In clause 4 of Section VII of the Methodological Guide for recording the income and expenses of individuals engaged in entrepreneurial activity (Appendix to the letter of the State Tax Service of Russia dated February 20, 1996 N HB-6-08 / 112), it is indicated that in the element "Labor costs "includes the costs of payment of remuneration to citizens under contracts of a civil - legal nature. Thus, the tax authorities consider only legal entities besides the worker as a legitimate party to an employment contract and in fact deprive individual entrepreneurs of the right to conclude such contracts.

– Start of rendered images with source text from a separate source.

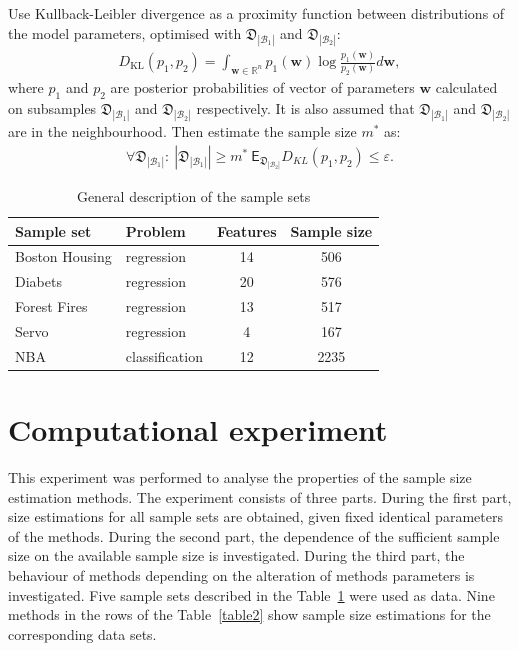 \documentclass[
11pt,%
tightenlines,%
twoside,%
onecolumn,%
nofloats,%
nobibnotes,%
nofootinbib,%
superscriptaddress,%
noshowpacs,%
centertags]%
{revtex4}
\begin{document}
Use Kullback-Leibler divergence as a proximity function between distributions of the model parameters, optimised with $\mathfrak{D}_{|\mathcal{B}_1|}$ and $\mathfrak{D}_{|\mathcal{B}_2|}$:
\[
\label{eq:bs:9}
\begin{aligned}
	D_\text{KL}\left(p_1, p_2\right) = \int_{\textbf{w}\in\mathbb{R}^{n}}p_1(\textbf{w})\log\frac{p_1(\textbf{w})}{p_2(\textbf{w})}d\textbf{w},
\end{aligned}
\]
where $p_1$ and $p_2$ are posterior probabilities of vector of parameters $\textbf{w}$ calculated on subsamples $\mathfrak{D}_{|\mathcal{B}_1|}$ and $\mathfrak{D}_{|\mathcal{B}_2|}$ respectively. It is also assumed that $\mathfrak{D}_{|\mathcal{B}_1|}$ and $\mathfrak{D}_{|\mathcal{B}_2|}$ are in the neighbourhood.
Then estimate the sample size $m^*$ as:
\[
\label{eq:bs:10}
\begin{aligned}
	\forall \mathfrak{D}_{|\mathcal{B}_1|}:~\left|\mathfrak{D}_{|\mathcal{B}_1|}\right| \geq m^*  ~ \mathsf{E}_{\mathfrak{D}_{|\mathcal{B}_2|}}D_{KL}\left(p_1, p_2\right) \leq \varepsilon.
\end{aligned}
\]

\begin{table}[!htp]
\centering
\caption{General description of the sample sets}
\label{table20}
\begin{tabular}{|l|l|c|c|}
\hline
	\centering Sample set & Problem & Features & Sample size\\ \hline
	\hline 	Boston Housing 	&regression		&14 & 506\\
	\hline	Diabets  				& regression		&20  & 576\\
	\hline	Forest Fires 			& regression		& 13 & 517\\
  	\hline	Servo 					& regression 	& 4   & 167\\
	\hline	NBA				 		& classification	& 12 & 2235\\
\hline
\end{tabular}
\end{table} 
	  
\section{Computational experiment}
This experiment was performed to analyse the properties of the sample size estimation methods. The experiment consists of three parts. During the first part, size estimations for all sample sets are obtained, given fixed identical parameters of the methods. During the second part, the dependence of the sufficient sample size on the available sample size is investigated. During the third part, the behaviour of methods depending on the alteration of methods parameters is investigated. Five sample sets described in the Table~\ref{table20} were used as data. Nine methods in the rows of the  Table~\ref{table2} show sample size estimations for the corresponding data sets. 
 
\end{document}
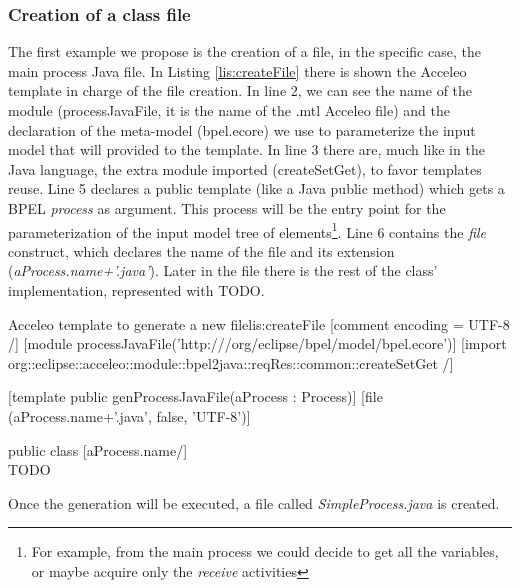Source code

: \subsubsection{Creation of a class file}
The first example we propose is the creation of a file, in the specific case, the main process Java file.
In Listing \ref{lis:createFile} there is shown the Acceleo template in charge of the file creation. In line 2, we can see the name of the module (processJavaFile, it is the name of the .mtl Acceleo file) and the declaration of the meta-model (bpel.ecore) we use to parameterize the input model that will provided to the template.
In line 3 there are, much like in the Java language, the extra module imported (createSetGet), to favor templates reuse. Line 5 declares a public template (like a Java public method) which gets a BPEL \textit{process} as argument.
This process will be the entry point for the parameterization of the input model tree of elements\footnote{For example, from the main process we could decide to get all the variables, or maybe acquire only the \textit{receive} activities}. Line 6 contains the \textit{file} construct, which declares the name of the file and its extension (\textit{aProcess.name+'.java'}). Later in the file there is the rest of the class' implementation, represented with TODO.

\begin{center}
  \begin{minipage}{1\textwidth}
    \begin{java-code}{Acceleo template to generate a new file}{lis:createFile}
[comment encoding = UTF-8 /]
[module processJavaFile('http:///org/eclipse/bpel/model/bpel.ecore')]
[import org::eclipse::acceleo::module::bpel2java::reqRes::common::createSetGet /]

[template public genProcessJavaFile(aProcess : Process)]
[file (aProcess.name+'.java', false, 'UTF-8')]

public class [aProcess.name/] {
    \\ TODO 
}
    \end{java-code}
  \end{minipage}
\end{center}

Once the generation will be executed, a file called \textit{SimpleProcess.java} is created.

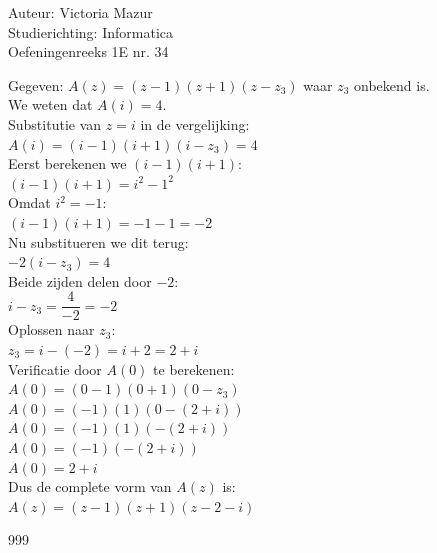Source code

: \documentclass[a4paper]{article}
\begin{document}
  
\noindent \large Auteur: Victoria Mazur \\
\noindent \large Studierichting: Informatica\\
\noindent \large Oefeningenreeks 1E nr. 34\\

\medskip

\normalsize

Gegeven: $A(z) = (z - 1)(z + 1)(z - z_3)$ waar $z_3$ onbekend is. \\

We weten dat $A(i) = 4$. \\

Substitutie van $z = i$ in de vergelijking: \\

$A(i) = (i - 1)(i + 1)(i - z_3) = 4$ \\

Eerst berekenen we $(i - 1)(i + 1)$: \\

$(i - 1)(i + 1) = i^2 - 1^2$ \\

Omdat $i^2 = -1$: \\

$(i - 1)(i + 1) = -1 - 1 = -2$ \\

Nu substitueren we dit terug: \\

$-2(i - z_3) = 4$ \\

Beide zijden delen door $-2$: \\

$i - z_3 = \dfrac{4}{-2} = -2$ \\

Oplossen naar $z_3$: \\

$z_3 = i - (-2) = i + 2 = 2 + i$ \\

Verificatie door $A(0)$ te berekenen: \\

$A(0) = (0 - 1)(0 + 1)(0 - z_3)$ \\

$A(0) = (-1)(1)(0 - (2 + i))$ \\

$A(0) = (-1)(1)(-(2 + i))$ \\

$A(0) = (-1)(-(2 + i))$ \\

$A(0) = 2 + i$ \\

Dus de complete vorm van $A(z)$ is: \\

$A(z) = (z - 1)(z + 1)(z - 2 - i)$ \\

\begin{thebibliography}{999}
\end{thebibliography}
\end{document}
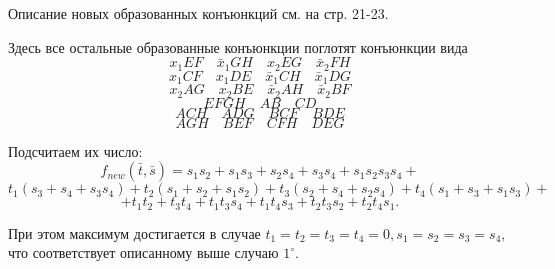 \documentclass[12pt,a4paper,oneside,fleqn,leqno]{article}
\theoremstyle{definition}
\begin{document}
			Описание новых образованных конъюнкций см. на стр. 21-23.\par
			Здесь все остальные образованные конъюнкции поглотят конъюнкции вида
			$$
				x_1EF\quad \bar{x}_1GH\quad  x_2EG\quad  \bar{x}_2FH
			$$
			$$
				x_1CF\quad  x_1DE\quad 
				\bar{x}_1CH\quad  \bar{x}_1DG$$ $$
				x_2AG\quad  x_2BE\quad 
				\bar{x}_2AH\quad  \bar{x}_2BF
			$$
			$$
				EFGH\quad  AB\quad  CD$$
			$$
				ACH\quad  ADG\quad  BCF\quad  BDE
			$$
			$$
				AGH\quad  BEF\quad  CFH\quad  DEG
			$$\par
			Подсчитаем их число:
			$$
				f_{new}(\bar{t}, \bar{s}) = s_1s_2 + s_1s_3 + s_2s_4 + s_3s_4 + s_1s_2s_3s_4 +
			$$
			$$ 
				t_1(s_3 + s_4 + s_3s_4) + t_2(s_1 + s_2 + s_1s_2) + t_3(s_2 + s_4 + s_2s_4) + t_4(s_1 + s_3 + s_1s_3) + 
			$$
			$$
				+ t_1t_2 + t_3t_4 + t_1t_3s_4 + t_1t_4s_3 + t_2t_3s_2 + t_2t_4s_1.
			$$\par
			При этом максимум достигается в случае $t_1 = t_2 = t_3 = t_4 = 0, s_1=s_2=s_3=s_4,$ что соответствует описанному выше случаю $1^{\circ}.$
\end{document}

However, a systematic and historical analysis of Russian legislation indicates that there are no sufficient legal grounds for such a position. First of all, it should be noted that the current labor legislation was created mainly under socialism, when it was forbidden to use someone else's labor in order to extract personal profit. It should also be recalled that in accordance with paragraph 3 of Art. 2 of the Law of the RSFSR "On Enterprises and Entrepreneurial Activity" dated December 25, 1990, which became invalid on January 1, 1995, except for Art. Art. 34 and 35, in cases of hired labor, entrepreneurial activity could only be carried out in the form of an enterprise.

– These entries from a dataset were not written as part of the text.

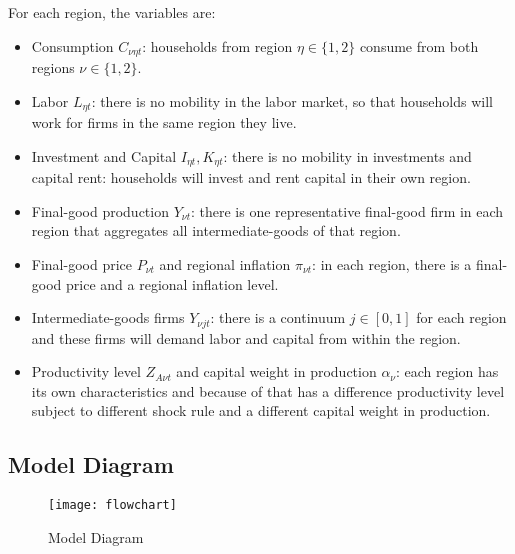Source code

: \documentclass[
thesis.tex
]{subfiles}
\begin{document}
	For each region, the variables are:

\begin{itemize}
	\item Consumption \(C_{\nu\eta t}\): households from region $\eta \in \{1,2\}$ consume from both regions $\nu \in \{1,2\}$.
	
	\item Labor \(L_{\eta t}\): there is no mobility in the labor market, so that households will work for firms in the same region they live.
	
	\item Investment and Capital \(I_{\eta t}, K_{\eta t}\): there is no mobility in investments and capital rent: households will invest and rent capital in their own region.
	
	\item Final-good production \(Y_{\nu t}\): there is one representative final-good firm in each region that aggregates all intermediate-goods of that region.
	
	\item Final-good price \(P_{\nu t}\) and regional inflation \(\pi_{\nu t}\): in each region, there is a final-good price and a regional inflation level.
	
	\item Intermediate-goods firms \(Y_{\nu jt}\): there is a continuum $j \in [0,1]$ for each region and these firms will demand labor and capital from within the region.
	
	\item Productivity level \(Z_{A\nu t}\) and capital weight in production $\alpha_{\nu}$: each region has its own characteristics and because of that has a difference productivity level subject to different shock rule and a different capital weight in production.
	
\end{itemize}


\subsection*{Model Diagram}

\begin{figure}[h!]
	\centering
	\texttt{[image: flowchart]}
	\caption{Model Diagram}
	\label{fig:model-diagram}
\end{figure}
\end{document}
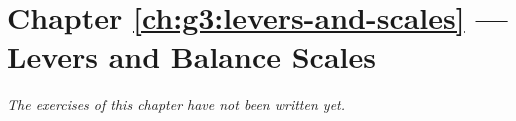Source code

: \section*{Chapter \ref{ch:g3:levers-and-scales} --- Levers and Balance Scales}


\emph{The exercises of this chapter have not been written yet.}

The current Constitution of the Russian Federation no longer contains restrictions on the use of hired labor by citizens. In the Civil Code of the Russian Federation, the norms of which comprehensively regulate the activities of individual entrepreneurs, there is also no prohibition on the use by them of the labor of hired workers or the requirement for mandatory registration of a legal entity in this case. Moreover, paragraph 3 of Art. 23 of the Civil Code of the Russian Federation extends to the entrepreneurial activities of citizens carried out without the formation of a legal entity, the rules that regulate the activities of legal entities that are commercial organizations, unless otherwise follows from the law, other legal acts or the essence of the legal relationship. And the third paragraph of paragraph 3 of Art. 25 of the Civil Code of the Russian Federation, which regulates issues related to the insolvency (bankruptcy) of an individual entrepreneur, directly speaks of settlements for the payment of severance pay and wages with persons working under an employment contract.

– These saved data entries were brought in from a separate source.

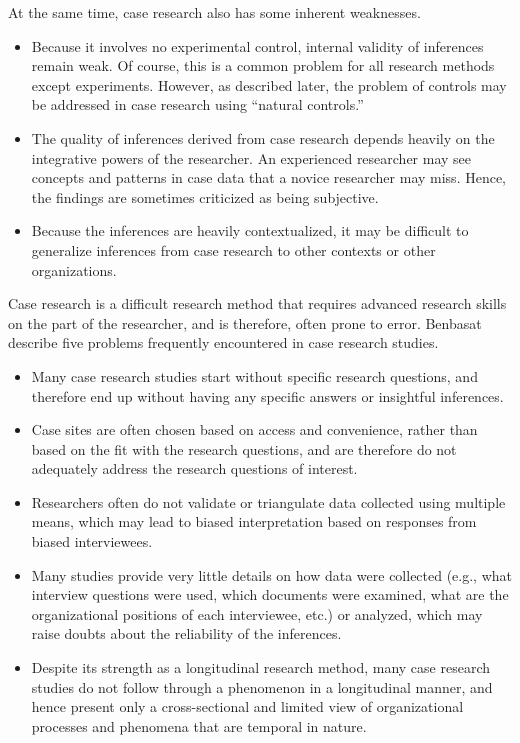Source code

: At the same time, case research also has some inherent weaknesses. 

\begin{itemize}
	\item Because it involves no experimental control, internal validity of inferences remain weak. Of course, this is a common problem for all research methods except experiments. However, as described later, the problem of controls may be addressed in case research using ``natural controls.''
	
	\item The quality of inferences derived from case research depends heavily on the integrative powers of the researcher. An experienced researcher may see concepts and patterns in case data that a novice researcher may miss. Hence, the findings are sometimes criticized as being subjective.
	
	\item Because the inferences are heavily contextualized, it may be difficult to generalize inferences from case research to other contexts or other organizations.
\end{itemize}

Case research is a difficult research method that requires advanced research skills on the part of the researcher, and is therefore, often prone to error. Benbasat\cite{benbasat1987case} describe five problems frequently encountered in case research studies.

\begin{itemize}
	\item Many case research studies start without specific research questions, and therefore end up without having any specific answers or insightful inferences.
	
	\item Case sites are often chosen based on access and convenience, rather than based on the fit with the research questions, and are therefore do not adequately address the research questions of interest.
	
	\item Researchers often do not validate or triangulate data collected using multiple means, which may lead to biased interpretation based on responses from biased interviewees.
	
	\item Many studies provide very little details on how data were collected (e.g., what interview questions were used, which documents were examined, what are the organizational positions of each interviewee, etc.) or analyzed, which may raise doubts about the reliability of the inferences.
	
	\item Despite its strength as a longitudinal research method, many case research studies do not follow through a phenomenon in a longitudinal manner, and hence present only a cross-sectional and limited view of organizational processes and phenomena that are temporal in nature.
\end{itemize}

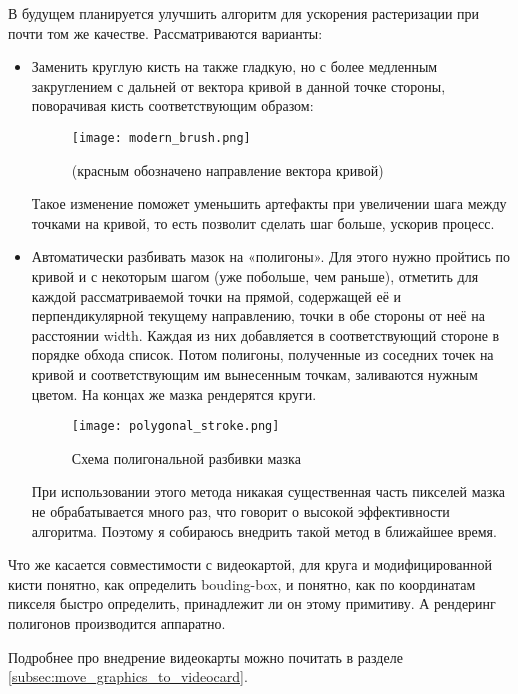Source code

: В будущем планируется улучшить алгоритм для ускорения растеризации при почти том же качестве.
Рассматриваются варианты:
\begin{itemize}
    \item Заменить круглую кисть на также гладкую, но с более медленным закруглением с дальней от вектора кривой в данной точке стороны, поворачивая кисть соответствующим образом:
    \begin{figure}[h!]
        \centering
        \texttt{[image: modern\_brush.png]}
        \caption{(красным обозначено направление вектора кривой)}
        \label{fig:modern_brush}
    \end{figure}
    Такое изменение поможет уменьшить артефакты при увеличении шага между точками на кривой, то есть позволит сделать шаг больше, ускорив процесс.

    \item Автоматически разбивать мазок на «полигоны».
                Для этого нужно пройтись по кривой и с некоторым шагом (уже побольше, чем раньше),
                отметить для каждой рассматриваемой точки на прямой, содержащей её и перпендикулярной текущему направлению, точки в обе стороны от неё на расстоянии width.
                Каждая из них добавляется в соответствующий стороне в порядке обхода список.
                Потом полигоны, полученные из соседних точек на кривой и соответствующим им вынесенным точкам, заливаются нужным цветом.
                На концах же мазка рендерятся круги.

    \begin{figure}[h!]
        \centering
        \texttt{[image: polygonal\_stroke.png]}
        \caption{Схема полигональной разбивки мазка}
        \label{fig:polygonal_stroke}
    \end{figure}

    При использовании этого метода никакая существенная часть пикселей мазка не обрабатывается много раз, что говорит о высокой эффективности алгоритма.
    Поэтому я собираюсь внедрить такой метод в ближайшее время.
\end{itemize}

Что же касается совместимости с видеокартой,
для круга и модифицированной кисти понятно, как определить bouding-box,
и понятно, как по координатам пикселя быстро определить, принадлежит ли он этому примитиву.
А рендеринг полигонов производится аппаратно.

Подробнее про внедрение видеокарты можно почитать в разделе \ref{subsec:move_graphics_to_videocard}.

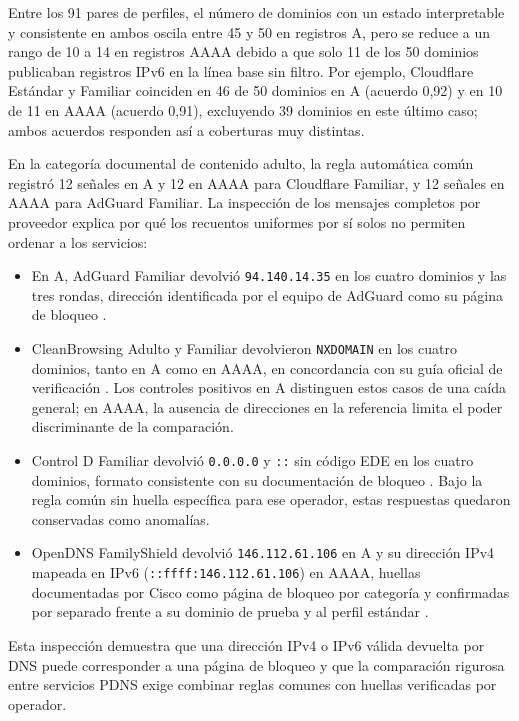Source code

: Entre los 91 pares de perfiles, el número de dominios con un estado interpretable y consistente en ambos oscila entre 45 y 50 en registros A, pero se reduce a un rango de 10 a 14 en registros AAAA debido a que solo 11 de los 50 dominios publicaban registros IPv6 en la línea base sin filtro. Por ejemplo, Cloudflare Estándar y Familiar coinciden en 46 de 50 dominios en A (acuerdo 0,92) y en 10 de 11 en AAAA (acuerdo 0,91), excluyendo 39 dominios en este último caso; ambos acuerdos responden así a coberturas muy distintas.

En la categoría documental de contenido adulto, la regla automática común registró 12 señales en A y 12 en AAAA para Cloudflare Familiar, y 12 señales en AAAA para AdGuard Familiar. La inspección de los mensajes completos por proveedor explica por qué los recuentos uniformes por sí solos no permiten ordenar a los servicios:

\begin{itemize}
\item En A, AdGuard Familiar devolvió \texttt{94.140.14.35} en los cuatro dominios y las tres rondas, dirección identificada por el equipo de AdGuard como su página de bloqueo \cite{adguardblock}.
\item CleanBrowsing Adulto y Familiar devolvieron \texttt{NXDOMAIN} en los cuatro dominios, tanto en A como en AAAA, en concordancia con su guía oficial de verificación \cite{cleanbrowsingverify}. Los controles positivos en A distinguen estos casos de una caída general; en AAAA, la ausencia de direcciones en la referencia limita el poder discriminante de la comparación.
\item Control D Familiar devolvió \texttt{0.0.0.0} y \texttt{::} sin código EDE en los cuatro dominios, formato consistente con su documentación de bloqueo \cite{controldblock}. Bajo la regla común sin huella específica para ese operador, estas respuestas quedaron conservadas como anomalías.
\item OpenDNS FamilyShield devolvió \texttt{146.112.61.106} en A y su dirección IPv4 mapeada en IPv6 (\texttt{::ffff:146.112.61.106}) en AAAA, huellas documentadas por Cisco como página de bloqueo por categoría y confirmadas por separado frente a su dominio de prueba y al perfil estándar \cite{ciscoblock,ciscotest}.
\end{itemize}

Esta inspección demuestra que una dirección IPv4 o IPv6 válida devuelta por DNS puede corresponder a una página de bloqueo y que la comparación rigurosa entre servicios PDNS exige combinar reglas comunes con huellas verificadas por operador.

The recently adopted Federal Law "On Amendments and Additions to the Regulations on the Pension Fund of the Russian Federation (Russia), the Procedure for Payment of Insurance Contributions by Employers and Citizens to the Pension Fund of the Russian Federation (Russia)" and the Law of the Russian Federation "On State Pensions in the Russian Federation "of May 5, 1997 N 77-FZ, article 2 also refers to individual entrepreneurs hiring under an employment contract.
From a legal point of view, the tax authorities actually equate the concepts of "enterprise, institution, organization" and "legal entity" as parties to an employment contract. Art. 48 of the Civil Code of the Russian Federation defines a legal entity as an organization that owns, economic management or operational management of separate property and is responsible for its obligations with this property, can, on its own behalf, acquire and exercise property and personal non-property rights, bear obligations, be a plaintiff and a defendant in court. At the same time, Article 132 of the Civil Code of the Russian Federation considers an enterprise not as a subject of law, but as an object of law, that is, as a property complex used to carry out entrepreneurial activities. In this sense, an individual entrepreneur can also own or lease such a complex. The concept of "organization" is generally so broad that, in addition to legal entities, it also includes branches, representative offices, divisions and other separate divisions that do not have the status of legal entities (see, for example, paragraph 40 of the Resolution of the Plenum of the Supreme Court of the Russian Federation of December 22, 1992 No. 16 (as amended on October 25, 1996) "On some issues of the application of legislation by the courts of the Russian Federation in resolving labor disputes").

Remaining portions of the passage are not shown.